The O key (see ISO 32000-2, Table 376, "Standard structure attribute owners") and its
value shall not be output. If the O key has a corresponding value of NSO, then the NS key
and its value shall not be output.
Whenever an array of attributes is defined the processor shall process attributes in the
following sequence:
1. List attribute owner

2. Table attribute owner
3. Layout attribute owner
4. HTML attribute owner
5. CSS attribute owner
6. ARIA attribute owner
NOTE 1 The sequence guarantees that most significant attributes are processed last.
NOTE 2 When deriving attribute values from PDF to HTML or CSS, the necessary
conversion to lowercase shall be applied and only those valid in html shall be processed
4.3.7.2 Deriving structure attributes to HTML attributes

For each PDF structure element attribute mapping to an HTML attribute, the processor
shall use the dictionary key as the name of an attribute on the HTML element and the
value of the key (converted into a string using common methods) as the value of that
attribute.
4.3.7.3 Deriving structure attributes to CSS properties

For each attribute derived to a CSS property, the processor shall create a CSS declaration
using the dictionary key as the property and the value of the key (converted into a string
using common methods) as the property value.
A style attribute for the HTML element shall be created and all CSS declarations in the
current PDF structure element shall be concatenated into a string, delimited by
semicolons as necessary, and the string shall be used as the value of the style attribute.
4.3.7.4 List standard structure attribute owner

If the list is ordered, the L shall be derived to ol.

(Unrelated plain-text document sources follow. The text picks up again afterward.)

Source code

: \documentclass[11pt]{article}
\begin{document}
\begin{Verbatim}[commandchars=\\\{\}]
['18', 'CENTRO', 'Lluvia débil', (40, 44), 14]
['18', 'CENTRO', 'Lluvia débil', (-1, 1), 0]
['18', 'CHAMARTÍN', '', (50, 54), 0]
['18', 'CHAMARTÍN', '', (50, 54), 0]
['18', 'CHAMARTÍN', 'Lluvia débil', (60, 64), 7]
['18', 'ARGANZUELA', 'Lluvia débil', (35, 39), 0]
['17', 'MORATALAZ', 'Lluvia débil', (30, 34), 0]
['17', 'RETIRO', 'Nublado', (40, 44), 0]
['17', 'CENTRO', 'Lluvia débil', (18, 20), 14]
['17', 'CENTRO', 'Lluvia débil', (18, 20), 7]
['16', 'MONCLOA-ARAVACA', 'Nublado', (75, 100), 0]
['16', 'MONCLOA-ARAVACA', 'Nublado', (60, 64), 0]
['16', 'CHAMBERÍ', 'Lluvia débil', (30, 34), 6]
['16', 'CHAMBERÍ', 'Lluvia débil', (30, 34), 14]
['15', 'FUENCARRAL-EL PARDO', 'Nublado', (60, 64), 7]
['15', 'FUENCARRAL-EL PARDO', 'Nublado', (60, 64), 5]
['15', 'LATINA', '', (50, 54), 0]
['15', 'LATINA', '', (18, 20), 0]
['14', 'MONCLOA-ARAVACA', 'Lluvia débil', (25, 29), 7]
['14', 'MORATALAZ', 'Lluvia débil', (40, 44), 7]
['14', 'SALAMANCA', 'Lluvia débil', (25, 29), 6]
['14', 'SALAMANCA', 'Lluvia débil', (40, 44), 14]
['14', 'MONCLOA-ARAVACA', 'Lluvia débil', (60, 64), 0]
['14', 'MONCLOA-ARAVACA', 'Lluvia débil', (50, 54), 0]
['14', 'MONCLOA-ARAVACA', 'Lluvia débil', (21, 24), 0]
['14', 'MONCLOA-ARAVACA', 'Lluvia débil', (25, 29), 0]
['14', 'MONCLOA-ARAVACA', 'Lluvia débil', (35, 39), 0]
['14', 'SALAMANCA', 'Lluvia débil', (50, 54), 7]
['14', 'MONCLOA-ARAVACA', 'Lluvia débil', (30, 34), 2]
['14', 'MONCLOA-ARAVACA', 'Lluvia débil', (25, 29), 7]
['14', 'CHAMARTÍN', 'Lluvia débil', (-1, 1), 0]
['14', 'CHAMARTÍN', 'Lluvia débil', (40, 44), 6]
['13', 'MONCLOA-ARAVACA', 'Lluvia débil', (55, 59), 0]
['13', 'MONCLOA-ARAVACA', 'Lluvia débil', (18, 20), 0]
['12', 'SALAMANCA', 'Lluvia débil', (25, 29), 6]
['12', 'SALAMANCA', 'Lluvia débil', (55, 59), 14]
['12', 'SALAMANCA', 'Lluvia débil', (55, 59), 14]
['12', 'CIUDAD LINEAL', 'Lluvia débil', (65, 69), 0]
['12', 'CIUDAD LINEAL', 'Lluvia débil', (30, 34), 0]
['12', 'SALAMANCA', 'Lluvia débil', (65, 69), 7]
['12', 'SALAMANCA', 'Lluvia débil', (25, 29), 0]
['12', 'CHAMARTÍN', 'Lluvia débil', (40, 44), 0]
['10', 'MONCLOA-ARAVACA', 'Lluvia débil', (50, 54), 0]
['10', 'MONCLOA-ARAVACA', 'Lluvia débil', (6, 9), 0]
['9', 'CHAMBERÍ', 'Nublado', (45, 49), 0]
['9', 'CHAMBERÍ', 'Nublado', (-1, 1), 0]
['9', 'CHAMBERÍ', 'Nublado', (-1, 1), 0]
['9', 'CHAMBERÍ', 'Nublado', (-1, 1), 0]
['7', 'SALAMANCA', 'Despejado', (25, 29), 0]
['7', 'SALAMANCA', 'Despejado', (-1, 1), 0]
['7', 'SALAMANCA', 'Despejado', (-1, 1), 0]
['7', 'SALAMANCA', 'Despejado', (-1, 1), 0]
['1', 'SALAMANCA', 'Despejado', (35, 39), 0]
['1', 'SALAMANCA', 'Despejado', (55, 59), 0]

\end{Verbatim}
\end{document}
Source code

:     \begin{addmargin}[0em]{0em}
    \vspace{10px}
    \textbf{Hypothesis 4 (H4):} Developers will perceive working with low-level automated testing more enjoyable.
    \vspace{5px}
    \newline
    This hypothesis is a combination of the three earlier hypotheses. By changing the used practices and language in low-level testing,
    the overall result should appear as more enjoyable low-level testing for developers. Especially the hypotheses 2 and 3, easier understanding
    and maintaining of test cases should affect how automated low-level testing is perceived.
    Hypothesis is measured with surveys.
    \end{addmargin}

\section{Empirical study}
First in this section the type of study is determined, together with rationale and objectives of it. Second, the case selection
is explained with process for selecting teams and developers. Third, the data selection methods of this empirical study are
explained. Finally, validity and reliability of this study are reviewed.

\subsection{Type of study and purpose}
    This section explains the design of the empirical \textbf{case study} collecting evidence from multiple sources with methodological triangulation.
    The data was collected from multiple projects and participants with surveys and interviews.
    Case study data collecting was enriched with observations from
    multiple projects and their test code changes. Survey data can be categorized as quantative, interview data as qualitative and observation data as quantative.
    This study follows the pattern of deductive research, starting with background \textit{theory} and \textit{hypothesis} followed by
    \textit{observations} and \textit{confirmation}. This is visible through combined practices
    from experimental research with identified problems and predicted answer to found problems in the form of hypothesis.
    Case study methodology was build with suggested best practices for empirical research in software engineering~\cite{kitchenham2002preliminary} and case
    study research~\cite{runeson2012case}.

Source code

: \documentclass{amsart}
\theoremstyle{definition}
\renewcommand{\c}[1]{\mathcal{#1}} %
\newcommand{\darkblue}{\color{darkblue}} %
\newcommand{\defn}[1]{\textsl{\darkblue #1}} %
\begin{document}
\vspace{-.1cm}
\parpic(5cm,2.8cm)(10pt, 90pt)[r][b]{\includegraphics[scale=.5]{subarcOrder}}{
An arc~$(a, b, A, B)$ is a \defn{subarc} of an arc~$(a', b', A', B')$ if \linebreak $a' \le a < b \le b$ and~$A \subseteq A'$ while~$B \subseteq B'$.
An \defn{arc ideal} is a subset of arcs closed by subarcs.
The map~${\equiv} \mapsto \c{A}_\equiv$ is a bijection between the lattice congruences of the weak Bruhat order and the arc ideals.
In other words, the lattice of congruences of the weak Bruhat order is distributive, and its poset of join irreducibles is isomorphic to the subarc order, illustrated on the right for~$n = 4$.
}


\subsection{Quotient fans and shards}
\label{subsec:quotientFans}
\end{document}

If the value of the ListNumbering
attribute is Description the L shall be derived to dl (see 4.3.5.5.2, "L as description list"),
otherwise it shall be derived to ul.

PDF Association
The attributes ContinuedList and ContinuedFrom shall not be processed into HTML
unless an implementation is provided (e.g., equivalent CSS or JavaScript) to
accommodate their semantics.
NOTE To achieve equivalent effects in an HTML, the author can provide equivalent CSS or
JavaScript mechanisms.
4.3.7.5 Table standard structure attribute owner

"Table 2: Mapping Table structure type attribute owners to HTML attributes" shows the
mapping from the standard table attributes to HTML attributes that shall be used by the
processor when deriving Table structure element types to corresponding html elements.
"Table 3: Mapping standard layout attributes of Table structure elements to CSS

properties" shows the mapping from the standard layout attribute belonging to Table
structure element to CSS properties that shall be used by the processor when deriving
Table structure element types to corresponding html elements.
Table attributes not listed in Table 2 or Table 3 shall not be processed.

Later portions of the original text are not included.